# 1.1 Introduction Prob Stats #

### Primers on Probability and Statistics ###

For a random variable $X$, we define the mean $\mu$ as the expectation, $E(X)$.

Expectation operator is defined as:

$$
E(X) = \int_{-\infty}^{\infty} x f(x) dx
$$

where $f(x)$ is the density function of the random variable. The expectation operator is linear in its arguments.
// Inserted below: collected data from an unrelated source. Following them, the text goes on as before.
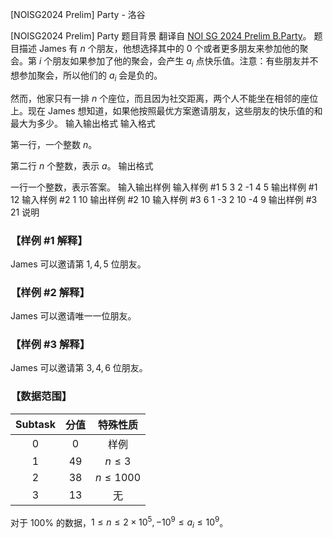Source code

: 



[NOISG2024 Prelim] Party - 洛谷














[NOISG2024 Prelim] Party
题目背景
翻译自 [NOI SG 2024 Prelim B.Party](https://github.com/noisg/noi-2024-prelim)。
题目描述
James 有 $n$ 个朋友，他想选择其中的 $0$ 个或者更多朋友来参加他的聚会。第 $i$ 个朋友如果参加了他的聚会，会产生 $a_i$ 点快乐值。注意：有些朋友并不想参加聚会，所以他们的 $a_i$ 会是负的。

然而，他家只有一排 $n$ 个座位，而且因为社交距离，两个人不能坐在相邻的座位上。现在 James 想知道，如果他按照最优方案邀请朋友，这些朋友的快乐值的和最大为多少。
输入输出格式
输入格式

第一行，一个整数 $n$。

第二行 $n$ 个整数，表示 $a$。
输出格式

一行一个整数，表示答案。
输入输出样例
输入样例 #1
5
3 2 -1 4 5
输出样例 #1
12
输入样例 #2
1
10
输出样例 #2
10
输入样例 #3
6
1 -3 2 10 -4 9
输出样例 #3
21
说明
### 【样例 #1 解释】

James 可以邀请第 $1,4,5$ 位朋友。


### 【样例 #2 解释】

James 可以邀请唯一一位朋友。


### 【样例 #3 解释】

James 可以邀请第 $3,4,6$ 位朋友。


### 【数据范围】

|$\text{Subtask}$|分值|特殊性质|
|:-:|:-:|:-:|
|$0$|$0$|样例|
|$1$|$49$|$n\le 3$|
|$2$|$38$|$n\le 1000$|
|$3$|$13$|无|

对于 $100\%$ 的数据，$1 \le n \le 2 \times 10^5,-10^9 \le a_i \le 10^9$。






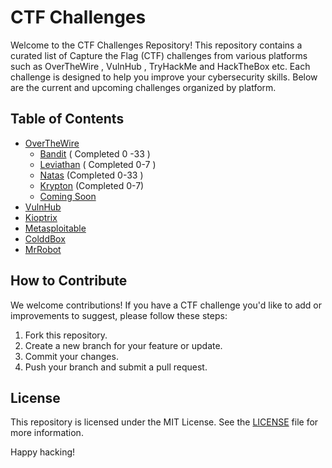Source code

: # CTF Challenges

Welcome to the CTF Challenges Repository! This repository contains a curated list of Capture the Flag (CTF) challenges from various platforms such as OverTheWire , VulnHub , TryHackMe and HackTheBox etc. Each challenge is designed to help you improve your cybersecurity skills. Below are the current and upcoming challenges organized by platform.

## Table of Contents

- [OverTheWire](#overthewire)
  - [Bandit](/OverTheWire/Bandit/) ( Completed 0 -33 )
  - [Leviathan](/OverTheWire/Leviathan/) ( Completed 0-7 )
  - [Natas](/OverTheWire/Natas/) (Completed 0-33 )
  - [Krypton](/OverTheWire/Krypton/) (Completed 0-7)
  - [Coming Soon](#coming-soon-overthewire)
- [VulnHub](/VulnHub/)
- [Kioptrix](</VulnHub/Kioptrix%20(1-5)/>)
- [Metasploitable](</VulnHub/Metaspolitable%20(1-2)/>)
- [ColddBox](/VulnHub/ColddBox/)
- [MrRobot](/VulnHub/MrRobot/)

## How to Contribute

We welcome contributions! If you have a CTF challenge you'd like to add or improvements to suggest, please follow these steps:

1. Fork this repository.
2. Create a new branch for your feature or update.
3. Commit your changes.
4. Push your branch and submit a pull request.

## License

This repository is licensed under the MIT License. See the [LICENSE](LICENSE) file for more information.

Happy hacking!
If given a sample of size $n$, an unbiased estimator of the expected value $\bar{x}$ is:

$$
\bar{x} = n^{-1} \sum_{i}^n x_i .
$$

By saying it is unbiased, we are saying $E(\bar{X}) = E (X) = \mu$.

We next define the Variance:

$$
V(X) = \sigma^2 = \int_{-\infty}^{\infty} (x-\mu)^2 f(x) dx = E\left(\left(X - E(X)\right)^2\right).
$$

A property of the variance, is that for 2 constants $a$ and $b$, and 2 random variables $X$ and $Y$

$$
V(aX + bY) = a^2 V(X) + b^2 V(Y) + 2 a b Cov(X,Y)
$$

where $Cov(X,Y)$ is the covariance between the 2 random variables,

$$
Cov(X,Y) = E\left((X-\mu_X)(Y-\mu_Y)\right).
$$

Note that an unbiased estimator for the variance is:

$$
s^2 = (n-1)^{-1} \sum_i^n (x_i - \bar{x})^2.
$$

To see where we get the $(n-1)^{-1}$ comes from, calculate the expected difference between the true variance and the estimator with only $n^{-1}$:

$$
E(\sigma^2 - s_n^2) = E\left[\frac{1}{n}\sum_i^n(x_i -\mu)^2 - \frac{1}{n}\sum_i^n(x_i -\bar{x})^2\right]\\
= \frac{\sigma^2}{n}.
$$

This can be generalized. The $k$th central moment is defined as:

$$
\mu_k = E\left((X-\mu)^k\right).
$$

Skewness is the third central moment, kurtosis is the fourth central moment. There are many different definitions of sample skewness and kurtosis to make them unbiased, especially for small samples.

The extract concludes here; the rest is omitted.